La fine del Nagorno-Karabakh e l'instabilità ai confini russi

ott 2, 2023 0 comments


DDavide Malacaria 

Il presidente della Repubblica Samvel Shahramanyan, con un solo decreto, ha chiuso la breve storia della repubblica del Nagorno-Karabakh, che cesserà di esistere il prossimo 1 gennaio. Una storia travagliata, dal momento che nacque dopo il dissolvimento dell’Urss, con un referendum che ne proclamava l’indipendenza, il 21 settembre 1991, ponendo una criticità che non si è più risolta, dal momento che nell’Impero sovietico era parte dell’Azerbaigian, che si era reso indipendente da Mosca il 30 agosto dello stesso anno.

L’Azerbaigian, infatti, non ha mai accettato la separazione, da cui le spinte al reintegro della regione perduta. A complicare, e di molto, le cose, la coesistenza nel Nagorno Karabah di armeni e azeri, con conflittualità antiche sfociate anche in eccidi dell’una e dell’altra parte.

E poi la frizione a più ampio raggio tra Armenia e Azerbaigian, entrambe pronte a difendere le ragioni delle rispettive etnie della piccola repubblica.
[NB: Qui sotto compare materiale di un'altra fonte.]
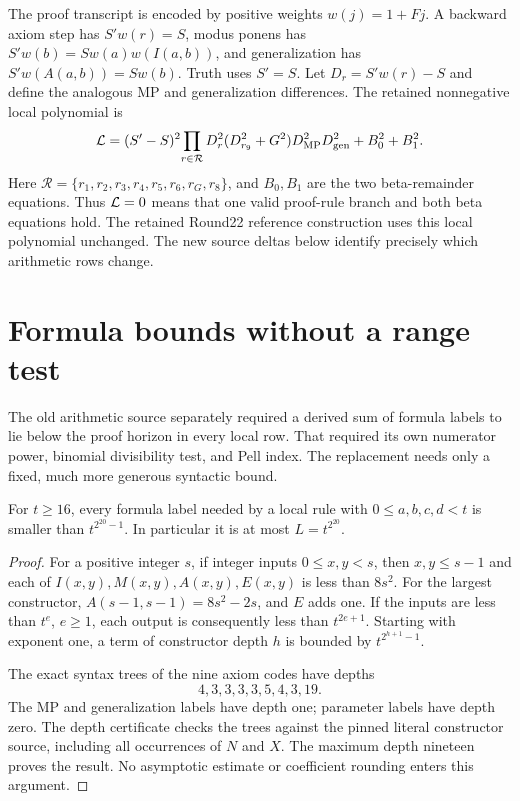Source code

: The proof transcript is encoded by positive weights $w(j)=1+Fj$.
A backward axiom step has $S'w(r)=S$, modus ponens has
$S'w(b)=S w(a)w(I(a,b))$, and generalization has
$S'w(A(a,b))=S w(b)$. Truth uses $S'=S$.
Let $D_r=S'w(r)-S$ and define the analogous MP and generalization
differences. The retained nonnegative local polynomial is
\[
 \LL=(S'-S)^2\!\prod_{r\in\mathcal R}D_r^2
       (D_{r_9}^2+G^2)D_{\rm MP}^2D_{\rm gen}^2+B_0^2+B_1^2.
\]
Here $\mathcal R=\{r_1,r_2,r_3,r_4,r_5,r_6,r_G,r_8\}$, and $B_0,B_1$ are the two beta-remainder equations. Thus $\LL=0$
means that one valid proof-rule branch and both beta equations hold.
The retained Round22 reference construction uses this local polynomial unchanged.
The new source deltas below identify precisely which arithmetic rows change.

\section{Formula bounds without a range test}

The old arithmetic source separately required a derived sum of formula
labels to lie below the proof horizon in every local row. That required
its own numerator power, binomial divisibility test, and Pell index.
The replacement needs only a fixed, much more generous syntactic bound.

\begin{lemma}\label{lem:depth}
For $t\ge16$, every formula label needed by a local rule with
$0\le a,b,c,d<t$ is smaller than $t^{2^{20}-1}$.
In particular it is at most $L=t^{2^{20}}$.
\end{lemma}
\begin{proof}
For a positive integer $s$, if integer inputs $0\le x,y<s$, then
$x,y\le s-1$ and each of
$I(x,y),M(x,y),A(x,y),E(x,y)$ is less than $8s^2$.
For the largest constructor,
$A(s-1,s-1)=8s^2-2s$, and $E$ adds one. If the inputs are
less than $t^e$, $e\ge1$, each output is consequently less than
$t^{2e+1}$. Starting with exponent one, a term of constructor depth
$h$ is bounded by $t^{2^{h+1}-1}$.

The exact syntax trees of the nine axiom codes have depths
\[
                 4,3,3,3,3,5,4,3,19.
\]
The MP and generalization labels have depth one; parameter labels have
depth zero. The depth certificate checks the trees against the pinned
literal constructor source, including all occurrences of $N$ and $X$.
The maximum depth nineteen proves the result. No asymptotic estimate or
coefficient rounding enters this argument.
\end{proof}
Attrito sfociato in una guerra aperta tra i due Stati tra il 1992 al 1994, finita con un cessate il fuoco interrotto nell’aprile del 2016 (guerra dei quattro giorni) e ripresa con il sanguinoso conflitto del 2020 (settembre-novembre).

L’ultima guerra era terminata grazie alla mediazione di Putin, con una pace durata fino a una settimana fa, quando l’Azerbaigian ha deciso di usare nuovamente la forza.
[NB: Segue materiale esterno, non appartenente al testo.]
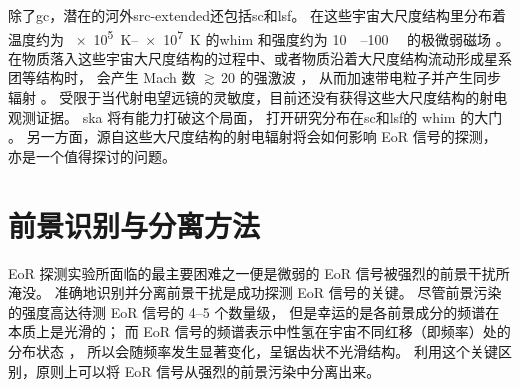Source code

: 除了\ac{gc}，潜在的河外\ac{src-extended}还包括\ac{sc}和\ac{lsf}。
在这些宇宙大尺度结构里分布着温度约为 \SIrange{e5}{e7}{\kelvin} 的\ac{whim}
和强度约为 \SIrange{10}{100}{\nano\gauss} 的极微弱磁场 \cite{vazza2014}。
在物质落入这些宇宙大尺度结构的过程中、或者物质沿着大尺度结构流动形成星系团等结构时，
会产生 Mach 数 $\gtrsim$\,20 的强激波 \cite{ryu2003,skillman2008}，
从而加速带电粒子并产生同步辐射 \cite{vazza2015}。
受限于当代射电望远镜的灵敏度，目前还没有获得这些大尺度结构的射电观测证据。
\ac{ska} 将有能力打破这个局面，
打开研究分布在\ac{sc}和\ac{lsf}的 \ac{whim} 的大门 \cite{vazza2015}。
另一方面，源自这些大尺度结构的射电辐射将会如何影响 EoR 信号的探测，
亦是一个值得探讨的问题。


\section{前景识别与分离方法}
\label{sec:fg-methods}

EoR 探测实验所面临的最主要困难之一便是微弱的 EoR 信号被强烈的前景干扰所淹没。
准确地识别并分离前景干扰是成功探测 EoR 信号的关键。
尽管前景污染的强度高达待测 EoR 信号的 \numrange{4}{5} 个数量级，
但是幸运的是各前景成分的频谱在本质上是光滑的；
而 EoR 信号的频谱表示中性氢在宇宙不同红移（即频率）处的分布状态
\cite{diMatteo2002,oh2003,gnedin2004}，
所以会随频率发生显著变化，呈锯齿状不光滑结构。
利用这个关键区别，原则上可以将 EoR 信号从强烈的前景污染中分离出来。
L’ultima guerra del Nagorno-Karabakh

Un intervento di breve durata e il Nagorno-Karabakh è capitolato, con le forze di pace russe, da tempo nella regione, che hanno fatto scudo agli armeni e mediato la resa, di fatto incondizionata, evitando il temuto un bagno di sangue (peraltro, il corpo di peacekeeping russo ha subito perdite).

Le immagini delle folle di armeni in fuga dal Nagorno-Karabakh, ormai azero a tutti gli effetti, dirette verso la confinante madrepatria, hanno fatto il giro del mondo, con tanto di accuse di pulizia etnica.

Resta da capire perché si è arrivati a questo passo, dal momento che il presidente armeno, a maggio, aveva dichiarato di essere pronto a riconoscere la sovranità azera sul Nagorno-Karabakh se fosse stata garantita la sicurezza degli armeni che vi abitavano.

Insomma, Baku avrebbe potuto ottenere lo stesso risultato senza la prova di forza attuale, evidentemente decisa, come nella guerra precedente, per l’esitazione della controparte a compiere passi reali in tale direzione.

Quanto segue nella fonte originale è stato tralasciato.